BTW: add spaces around = and after , to make code more readable - see: PEP 8 -- Style Guide for Python Code –  furas Jul 18 '14 at 17:19
    
@fasttooth unfortunately it does not work :( –  MYjx Jul 18 '14 at 17:38
    
@furas thank you so much! I am really new to Python will def pay attention to that next time. bad habit in R lol –  MYjx Jul 18 '14 at 17:39

1 Answer 1

This might not be the right answer, it is more readable written as answer.

I think the right logic should be ( but I can be very wrong):

def crossV(clf,data,n):
    cvResult=pd.DataFrame() #create an empty DF here. 
    for i in range(n+2)[2:]:
        # cvResult=pd.DataFrame() -- remove this line. 
        tt=array(tuple(x[1:i] for x in data))
        qq=array(tuple(x[0] for x in data))
        recall_rate=cross_validation.cross_val_score(clf, tt, qq, cv=10,scoring='recall')*100
        precision_rate=cross_validation.cross_val_score(clf, tt, qq, cv=10,scoring='precision')*100
        accuracy_rate=cross_validation.cross_val_score(clf, tt, qq, cv=10,scoring='accuracy')*100
        index_i=Series(np.repeat(i-1,10))
        classifier_i=Series(np.repeat(str(clf)[:7],10))
        recall_rate=Series(recall_rate)
        precision_rate=Series(precision_rate)
        accuracy_rate=Series(accuracy_rate)
        rate={"classfier":classifier_i,"model":index_i,"recall":recall_rate,"precision":precision_rate,"accuracy":accuracy_rate}
        # result=pd.concat(rate,axis=1) --remove this line as well. 
        # I think you don't need the "result" variable. 

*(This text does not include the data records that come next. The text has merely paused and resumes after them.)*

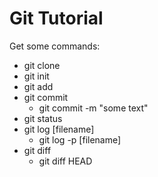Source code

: # Git Tutorial
Get some commands:
- git clone
- git init
- git add
- git commit
	- git commit -m "some text"
- git status
- git log [filename]
	- git log -p [filename]
- git diff
	- git diff HEAD
	
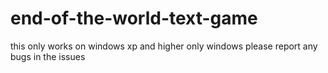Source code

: # end-of-the-world-text-game
this only works on windows xp and higher only windows
please report any bugs in the issues
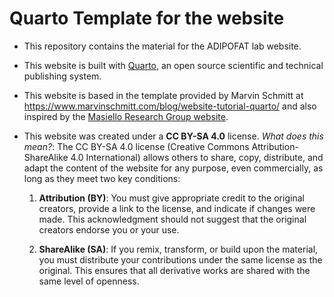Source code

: # Quarto Template for the website

* This repository contains the material for the ADIPOFAT lab website. 
* This website is built with [Quarto](https://quarto.org/docs/websites/), an open source scientific and technical publishing system.
* This website is based in the template provided by Marvin Schmitt at <https://www.marvinschmitt.com/blog/website-tutorial-quarto/> 
and also inspired by the [Masiello Research Group website](https://faculty.washington.edu/masiello/).
* This website was created under a __CC BY-SA 4.0__ license. _What does this mean?_: The CC BY-SA 4.0 license (Creative Commons Attribution-ShareAlike 4.0 International) 
allows others to share, copy, distribute, and adapt the content of the website for any purpose, even commercially, as long as they meet two key conditions:

  1. **Attribution (BY)**: You must give appropriate credit to the original creators, provide a link to the license, and indicate if changes were made. This acknowledgment should not suggest that the original creators endorse you or your use.

  2. **ShareAlike (SA)**: If you remix, transform, or build upon the material, you must distribute your contributions under the same license as the original. This ensures that all derivative works are shared with the same level of openness.




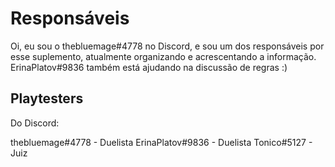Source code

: # Responsáveis

Oi, eu sou o thebluemage#4778 no Discord, e sou um dos responsáveis por esse suplemento, atualmente organizando e acrescentando a informação. ErinaPlatov#9836 também está ajudando na discussão de regras :)

## Playtesters

Do Discord:

thebluemage#4778 - Duelista
ErinaPlatov#9836 - Duelista
Tonico#5127 - Juiz
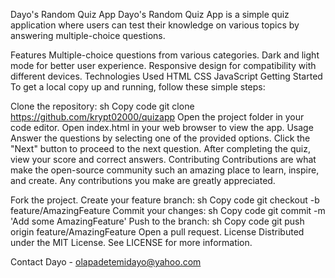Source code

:Dayo's Random Quiz App
Dayo's Random Quiz App is a simple quiz application where users can test their knowledge on various topics by answering multiple-choice questions.

Features
Multiple-choice questions from various categories.
Dark and light mode for better user experience.
Responsive design for compatibility with different devices.
Technologies Used
HTML
CSS
JavaScript
Getting Started
To get a local copy up and running, follow these simple steps:

Clone the repository:
sh
Copy code
git clone https://github.com/krypt02000/quizapp
Open the project folder in your code editor.
Open index.html in your web browser to view the app.
Usage
Answer the questions by selecting one of the provided options.
Click the "Next" button to proceed to the next question.
After completing the quiz, view your score and correct answers.
Contributing
Contributions are what make the open-source community such an amazing place to learn, inspire, and create. Any contributions you make are greatly appreciated.

Fork the project.
Create your feature branch:
sh
Copy code
git checkout -b feature/AmazingFeature
Commit your changes:
sh
Copy code
git commit -m 'Add some AmazingFeature'
Push to the branch:
sh
Copy code
git push origin feature/AmazingFeature
Open a pull request.
License
Distributed under the MIT License. See LICENSE for more information.

Contact
Dayo - olapadetemidayo@yahoo.com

        # move this line inside and make a little change:
        #cvResult=cvResult.append(result) 
        cvResult = pd.concat([cvResult, rate], ignore_index=True)
    return(cvResult)

Can you please try this and let us know if it works? I think one of your problem is the way you use pd.concat(obj) , the obj should be a list of item or a dict of pd.Series.... but you didn't concat rate with anything else. and the use of variable "result" is unnecessary to me. but, again, I could be wrong.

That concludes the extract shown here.